Feminazgûl

Black Metal Atmosphérique

États-Unis

No Dawn For Men

2020
Type : Album (LP)
Labels : Autoproduction

Chronique

par Velvet Mind

C'est avec une grâce morbide que Feminazgûl nous offre, avec No Dawn For Men, une épopée homérique vers les contrées les plus belles et les plus ténébreuses du Black Metal. The Age Of Men Is Over, précédent EP annonçait déjà les prémices et le style de Feminazgûl : un Black Metal, Post et atmosphérique brillamment entrelacé d'éléments d'instrumentation classique.

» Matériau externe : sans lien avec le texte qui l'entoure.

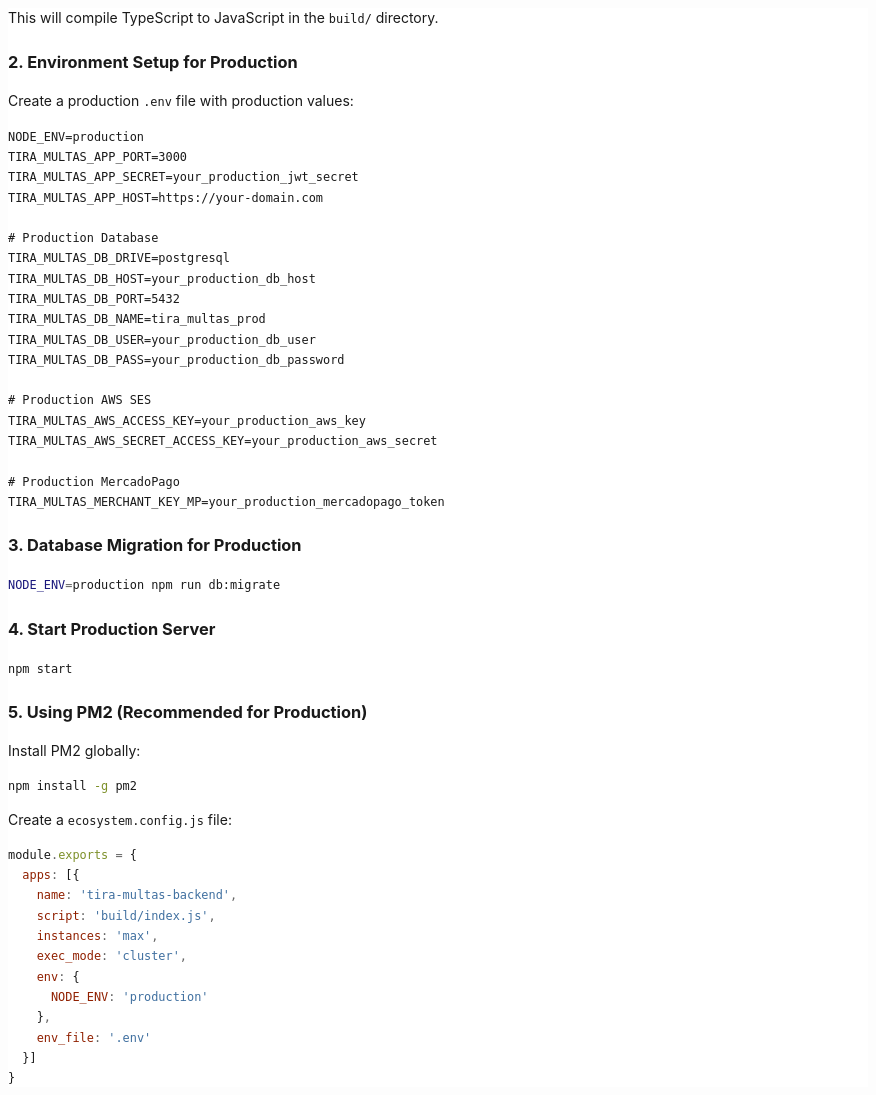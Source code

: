 This will compile TypeScript to JavaScript in the `build/` directory.

### 2. Environment Setup for Production

Create a production `.env` file with production values:

```env
NODE_ENV=production
TIRA_MULTAS_APP_PORT=3000
TIRA_MULTAS_APP_SECRET=your_production_jwt_secret
TIRA_MULTAS_APP_HOST=https://your-domain.com

# Production Database
TIRA_MULTAS_DB_DRIVE=postgresql
TIRA_MULTAS_DB_HOST=your_production_db_host
TIRA_MULTAS_DB_PORT=5432
TIRA_MULTAS_DB_NAME=tira_multas_prod
TIRA_MULTAS_DB_USER=your_production_db_user
TIRA_MULTAS_DB_PASS=your_production_db_password

# Production AWS SES
TIRA_MULTAS_AWS_ACCESS_KEY=your_production_aws_key
TIRA_MULTAS_AWS_SECRET_ACCESS_KEY=your_production_aws_secret

# Production MercadoPago
TIRA_MULTAS_MERCHANT_KEY_MP=your_production_mercadopago_token
```

### 3. Database Migration for Production

```bash
NODE_ENV=production npm run db:migrate
```

### 4. Start Production Server

```bash
npm start
```

### 5. Using PM2 (Recommended for Production)

Install PM2 globally:
```bash
npm install -g pm2
```

Create a `ecosystem.config.js` file:
```javascript
module.exports = {
  apps: [{
    name: 'tira-multas-backend',
    script: 'build/index.js',
    instances: 'max',
    exec_mode: 'cluster',
    env: {
      NODE_ENV: 'production'
    },
    env_file: '.env'
  }]
}
```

C'est dans ce prolongement que No Dawn For Men, fait s'entremêler à la perfection la rage funèbre et la grandeur épique du Black Metal avec le lyrisme grandiloquent apporté par des instruments tels que le violon, le piano, le tout illuminé de chant clair et de chœurs. Ainsi, le chant hurlé de Laura Beach côtoie les arrangements de Margaret Killijoy. ceux-ci permettant aux riffs de guitare les plus black de confronter accordéon, violon, piano et thérémine. Une danse macabre du sombre et de la lumière où les chœurs et du chant clair de Meredith Yayanos insufflent une dimension sacrée à l'ensemble. Du mixe des genres et des instruments aussi inattendus que le thérémine et l'accordéon devrait ressortir une aura bizarre ou dérangeante. Il n'en est rien. Cet album est tout simplement parfait. Illa Mother Of Death, ouvre l'album sur les notes d'accordéon funéraire. Une errance mélancolique sur les sentiers de ténèbres où personne ne règne, où la nuit n'a pas de roi, où la nuit n'a pas de reine. I Pity The Immortal introduit le morceau sur une texture musicale plus typiquement Black Metal, plus éthérée, flirtant avec le Shoegaze et nous plonge dans un brouillard malfaisant, pour une chevauchée à toute vitesse sous un ciel où les dieux sont maudits. 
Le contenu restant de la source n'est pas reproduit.